■ Problem requirements: The count of lines below that include the string "height" is the whole answer; write it alone.

━━━━━ Provided material

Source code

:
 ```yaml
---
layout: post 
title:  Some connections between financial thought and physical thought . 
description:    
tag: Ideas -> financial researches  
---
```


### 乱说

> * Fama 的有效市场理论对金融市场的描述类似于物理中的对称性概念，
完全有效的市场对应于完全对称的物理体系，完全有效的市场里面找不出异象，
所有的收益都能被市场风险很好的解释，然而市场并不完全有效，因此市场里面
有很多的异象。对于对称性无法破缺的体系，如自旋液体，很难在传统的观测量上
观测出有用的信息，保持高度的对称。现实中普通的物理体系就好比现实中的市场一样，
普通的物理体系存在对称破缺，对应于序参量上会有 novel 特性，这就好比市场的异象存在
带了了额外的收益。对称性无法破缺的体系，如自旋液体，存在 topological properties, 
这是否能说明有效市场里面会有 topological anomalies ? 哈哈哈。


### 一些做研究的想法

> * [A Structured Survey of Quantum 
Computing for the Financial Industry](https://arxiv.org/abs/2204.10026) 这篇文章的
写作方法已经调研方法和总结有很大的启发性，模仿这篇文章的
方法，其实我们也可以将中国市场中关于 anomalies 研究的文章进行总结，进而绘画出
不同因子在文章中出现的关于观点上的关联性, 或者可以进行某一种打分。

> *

━━━━━━━━━━
━━━━━ Provided material

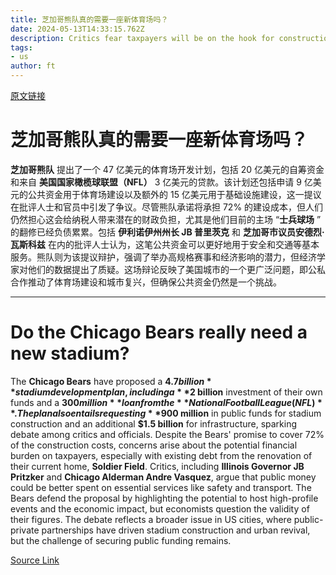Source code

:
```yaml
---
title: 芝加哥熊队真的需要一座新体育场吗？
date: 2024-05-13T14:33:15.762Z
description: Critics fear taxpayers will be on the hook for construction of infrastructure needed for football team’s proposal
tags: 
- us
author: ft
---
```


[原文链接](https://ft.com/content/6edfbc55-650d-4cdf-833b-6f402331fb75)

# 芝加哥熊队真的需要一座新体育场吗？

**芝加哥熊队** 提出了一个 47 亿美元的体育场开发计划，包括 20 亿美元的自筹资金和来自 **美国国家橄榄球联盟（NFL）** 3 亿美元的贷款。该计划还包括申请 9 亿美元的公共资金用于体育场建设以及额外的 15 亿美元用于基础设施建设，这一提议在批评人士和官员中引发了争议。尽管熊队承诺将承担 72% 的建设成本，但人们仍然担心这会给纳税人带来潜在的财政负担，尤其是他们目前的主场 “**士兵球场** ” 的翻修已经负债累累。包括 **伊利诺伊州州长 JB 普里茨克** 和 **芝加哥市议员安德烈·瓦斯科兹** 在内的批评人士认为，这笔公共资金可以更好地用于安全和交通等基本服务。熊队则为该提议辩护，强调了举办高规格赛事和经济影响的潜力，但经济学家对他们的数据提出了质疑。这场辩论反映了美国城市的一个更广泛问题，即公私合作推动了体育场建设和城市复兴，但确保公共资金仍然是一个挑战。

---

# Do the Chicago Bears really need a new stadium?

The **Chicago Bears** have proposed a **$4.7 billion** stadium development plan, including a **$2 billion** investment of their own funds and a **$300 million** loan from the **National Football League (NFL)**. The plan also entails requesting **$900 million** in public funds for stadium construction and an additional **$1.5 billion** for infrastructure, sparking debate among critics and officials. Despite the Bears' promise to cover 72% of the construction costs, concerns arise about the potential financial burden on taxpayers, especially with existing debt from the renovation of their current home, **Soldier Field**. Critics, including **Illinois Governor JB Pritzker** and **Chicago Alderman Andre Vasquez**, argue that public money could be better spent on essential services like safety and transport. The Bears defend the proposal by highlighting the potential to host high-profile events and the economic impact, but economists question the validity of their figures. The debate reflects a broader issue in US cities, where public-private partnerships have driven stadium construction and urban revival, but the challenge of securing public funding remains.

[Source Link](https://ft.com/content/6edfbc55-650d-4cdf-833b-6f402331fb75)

━━━━━━━━━━
━━━━━ Provided material

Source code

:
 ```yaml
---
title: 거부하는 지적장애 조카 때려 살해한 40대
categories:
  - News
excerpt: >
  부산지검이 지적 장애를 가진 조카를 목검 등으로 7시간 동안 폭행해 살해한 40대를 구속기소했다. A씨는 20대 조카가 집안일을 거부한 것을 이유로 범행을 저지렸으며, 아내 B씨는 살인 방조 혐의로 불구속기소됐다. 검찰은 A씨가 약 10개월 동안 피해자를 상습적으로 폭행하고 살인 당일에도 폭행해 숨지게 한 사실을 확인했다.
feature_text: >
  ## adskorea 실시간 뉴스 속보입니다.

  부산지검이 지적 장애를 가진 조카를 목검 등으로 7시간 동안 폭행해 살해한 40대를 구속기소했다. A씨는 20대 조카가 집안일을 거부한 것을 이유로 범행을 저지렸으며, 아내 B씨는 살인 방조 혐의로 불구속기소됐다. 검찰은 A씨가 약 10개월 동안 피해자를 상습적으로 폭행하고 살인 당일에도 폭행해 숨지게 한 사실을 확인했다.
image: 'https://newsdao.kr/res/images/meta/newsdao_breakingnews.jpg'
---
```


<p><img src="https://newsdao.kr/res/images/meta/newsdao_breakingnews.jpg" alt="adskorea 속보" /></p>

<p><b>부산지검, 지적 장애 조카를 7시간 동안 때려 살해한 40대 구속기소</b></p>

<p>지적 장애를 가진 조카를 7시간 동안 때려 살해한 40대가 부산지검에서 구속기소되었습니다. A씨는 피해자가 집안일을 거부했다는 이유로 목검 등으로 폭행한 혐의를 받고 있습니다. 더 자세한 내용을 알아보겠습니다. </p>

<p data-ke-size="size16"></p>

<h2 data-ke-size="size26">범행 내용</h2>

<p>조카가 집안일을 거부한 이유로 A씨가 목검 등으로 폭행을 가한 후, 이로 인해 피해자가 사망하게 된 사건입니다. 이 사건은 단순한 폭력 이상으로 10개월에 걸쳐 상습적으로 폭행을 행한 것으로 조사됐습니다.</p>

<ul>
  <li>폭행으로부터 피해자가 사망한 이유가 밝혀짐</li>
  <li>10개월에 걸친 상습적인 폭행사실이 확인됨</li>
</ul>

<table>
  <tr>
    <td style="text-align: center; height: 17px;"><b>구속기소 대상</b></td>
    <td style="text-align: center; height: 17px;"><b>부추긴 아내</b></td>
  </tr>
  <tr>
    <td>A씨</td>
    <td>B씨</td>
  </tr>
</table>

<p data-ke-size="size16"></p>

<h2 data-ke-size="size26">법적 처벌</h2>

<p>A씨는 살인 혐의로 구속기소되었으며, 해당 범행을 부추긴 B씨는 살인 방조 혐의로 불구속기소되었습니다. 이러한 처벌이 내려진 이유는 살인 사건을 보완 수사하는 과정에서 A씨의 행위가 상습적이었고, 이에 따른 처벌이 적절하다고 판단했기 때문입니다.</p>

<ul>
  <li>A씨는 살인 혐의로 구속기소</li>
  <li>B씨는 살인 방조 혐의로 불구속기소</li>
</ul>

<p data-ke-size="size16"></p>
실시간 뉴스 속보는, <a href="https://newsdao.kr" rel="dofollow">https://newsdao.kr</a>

━━━━━━━━━━

■ Answer: 2